もちろん、この広間で続けて歓談するのもありだ。
この階はほぼ魔物討伐部隊、加えて神官のエラルド、給仕の者達だけである。
気楽な語らいの場になるだろう。
「ダリヤ先生! 今、お時間をよろしいでしょうか?」
「はい、何でしょう?」
不意にテーブルの横から呼ばれ、そちらに身体を向ける。
そこにいたのは、クラーケンテープを最初に射た弓騎士であった。
「ダリヤ先生、この度の助援に感謝申し上げます」
「いえ、私は、ただクラーケンテープを矢の後ろに付けただけなので。あれを撃った弓騎士の皆様がすごいです。あれは、とても難しいことだと……」
矢に何かを付けて射るのは、速度や方向性が変わるので、とても難しい――
そう教えてくれたのは、ザナルディの護衛騎士のベガである。
王城の弓騎士でもできるかどうかはわからないと言われ、魔物討伐部隊の弓騎士の凄さに感動した。
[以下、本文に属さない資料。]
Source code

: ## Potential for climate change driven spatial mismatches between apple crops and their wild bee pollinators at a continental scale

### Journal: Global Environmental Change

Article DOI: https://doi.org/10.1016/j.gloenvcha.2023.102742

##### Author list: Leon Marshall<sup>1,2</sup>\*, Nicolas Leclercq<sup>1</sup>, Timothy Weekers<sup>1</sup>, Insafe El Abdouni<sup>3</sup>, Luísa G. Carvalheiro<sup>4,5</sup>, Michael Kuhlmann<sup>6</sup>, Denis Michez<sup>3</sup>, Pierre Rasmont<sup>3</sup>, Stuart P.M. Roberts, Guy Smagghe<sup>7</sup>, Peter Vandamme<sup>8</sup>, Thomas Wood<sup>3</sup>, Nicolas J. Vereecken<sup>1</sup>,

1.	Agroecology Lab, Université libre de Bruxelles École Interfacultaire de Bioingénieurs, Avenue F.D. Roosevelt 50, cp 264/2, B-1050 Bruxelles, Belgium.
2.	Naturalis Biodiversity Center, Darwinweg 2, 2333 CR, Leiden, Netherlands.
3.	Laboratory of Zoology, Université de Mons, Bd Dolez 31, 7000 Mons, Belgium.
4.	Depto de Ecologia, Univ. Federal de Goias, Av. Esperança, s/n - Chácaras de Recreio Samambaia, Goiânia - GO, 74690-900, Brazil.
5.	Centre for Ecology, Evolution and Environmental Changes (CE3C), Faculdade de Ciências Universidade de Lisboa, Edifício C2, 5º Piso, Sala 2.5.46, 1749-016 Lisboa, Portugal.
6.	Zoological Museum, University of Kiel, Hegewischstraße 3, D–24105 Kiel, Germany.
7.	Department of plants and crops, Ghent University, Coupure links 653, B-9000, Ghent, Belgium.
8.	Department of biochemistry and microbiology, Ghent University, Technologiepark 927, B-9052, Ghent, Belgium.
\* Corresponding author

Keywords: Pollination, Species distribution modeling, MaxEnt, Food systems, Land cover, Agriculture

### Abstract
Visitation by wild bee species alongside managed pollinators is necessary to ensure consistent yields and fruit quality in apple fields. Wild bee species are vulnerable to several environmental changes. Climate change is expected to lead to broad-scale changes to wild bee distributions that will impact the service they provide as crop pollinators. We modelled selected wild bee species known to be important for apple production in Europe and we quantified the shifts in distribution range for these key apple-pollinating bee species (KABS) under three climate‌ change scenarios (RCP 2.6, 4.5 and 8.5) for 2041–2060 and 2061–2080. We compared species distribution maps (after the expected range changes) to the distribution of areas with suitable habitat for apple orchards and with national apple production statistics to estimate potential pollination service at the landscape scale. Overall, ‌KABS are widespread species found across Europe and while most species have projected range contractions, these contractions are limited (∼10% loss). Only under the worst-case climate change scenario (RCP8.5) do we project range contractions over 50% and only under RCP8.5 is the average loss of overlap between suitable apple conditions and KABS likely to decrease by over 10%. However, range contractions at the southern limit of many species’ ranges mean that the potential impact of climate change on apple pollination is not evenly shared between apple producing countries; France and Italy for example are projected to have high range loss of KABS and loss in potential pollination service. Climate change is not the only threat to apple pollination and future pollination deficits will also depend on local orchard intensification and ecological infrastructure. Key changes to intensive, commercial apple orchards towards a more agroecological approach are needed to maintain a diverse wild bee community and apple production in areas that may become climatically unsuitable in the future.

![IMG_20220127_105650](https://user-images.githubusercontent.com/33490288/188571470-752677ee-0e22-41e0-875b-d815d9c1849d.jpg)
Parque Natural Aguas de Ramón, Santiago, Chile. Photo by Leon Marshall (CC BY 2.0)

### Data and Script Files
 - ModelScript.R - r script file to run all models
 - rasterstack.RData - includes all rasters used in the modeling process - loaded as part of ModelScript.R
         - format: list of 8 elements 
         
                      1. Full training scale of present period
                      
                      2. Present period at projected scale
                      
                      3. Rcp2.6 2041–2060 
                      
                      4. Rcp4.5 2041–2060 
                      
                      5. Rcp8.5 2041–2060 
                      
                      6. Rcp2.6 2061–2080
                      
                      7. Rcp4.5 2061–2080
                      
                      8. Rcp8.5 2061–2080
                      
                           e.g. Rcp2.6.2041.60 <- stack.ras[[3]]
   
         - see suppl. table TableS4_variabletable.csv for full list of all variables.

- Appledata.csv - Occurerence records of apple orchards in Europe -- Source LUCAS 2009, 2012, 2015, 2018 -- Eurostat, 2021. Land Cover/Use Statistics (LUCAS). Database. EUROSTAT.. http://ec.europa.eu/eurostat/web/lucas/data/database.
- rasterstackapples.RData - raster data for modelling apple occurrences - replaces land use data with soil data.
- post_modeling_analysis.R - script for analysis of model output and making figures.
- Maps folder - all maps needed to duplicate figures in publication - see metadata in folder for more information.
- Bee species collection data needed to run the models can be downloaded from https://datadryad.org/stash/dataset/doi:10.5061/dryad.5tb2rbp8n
それをそのまま伝えるわけにもいかず、語尾を濁してしまう。
だが、目の前の弓騎士は晴れやかに笑った。
「ダリヤ先生、失礼ながら、騎士として、拳を合わせて頂きたく――相談役、いえ、女神に敬意を」
「女神はやめてください! 私は、その、相談役でも、皆様の仲間だと思いたいので」
「失礼しました。では、敬意は横に、仲間として祝勝を!」
目の前の弓騎士の真似をし、拳を握る。
そして、こつん、と、拳を軽く打ち合わせた。
「あ、ずるいぞ! 俺も俺も!」
「自分もできましたら……」
ダリヤの前に弓騎士達が並ぶ。そのまま彼ら全員と拳を合わせることとなった。
敬意ではなく仲間としての祝勝、それにうれしくなりながら、ダリヤは席に戻ろうとする。
「ダリヤ、俺もいいかな?」
声をかけてきたのはヴォルフだ。
いつの間にか、赤鎧達のテーブルからこちらへ来てくれたらしい。
左手には赤ワインの瓶。そして、持ち上げかけた右の拳は握りかけである。
彼も仲間として拳を合わせてくれるつもりらしい。
「ヴォルフ、ちょっとしっかり握ってください。思いきりいきますので」
「わかった」
笑いながら握り直されたヴォルフの拳に向け、自分の拳を打ちつける。
がつり、ダリヤにしては結構強い力を入れたが、彼は楽しげに笑んでいる。
じわりと感じる痛みは、きっと自分だけ。
けれど、これを忘れたくない。
傷を負うこともなく、痛みを知ることもなく、戦いを終えた自分。
本日ここからは、もっと魔物討伐部隊の相談役魔導具師として頑張ろう――
ダリヤは拳の中、ささやかな決意を握りしめていた。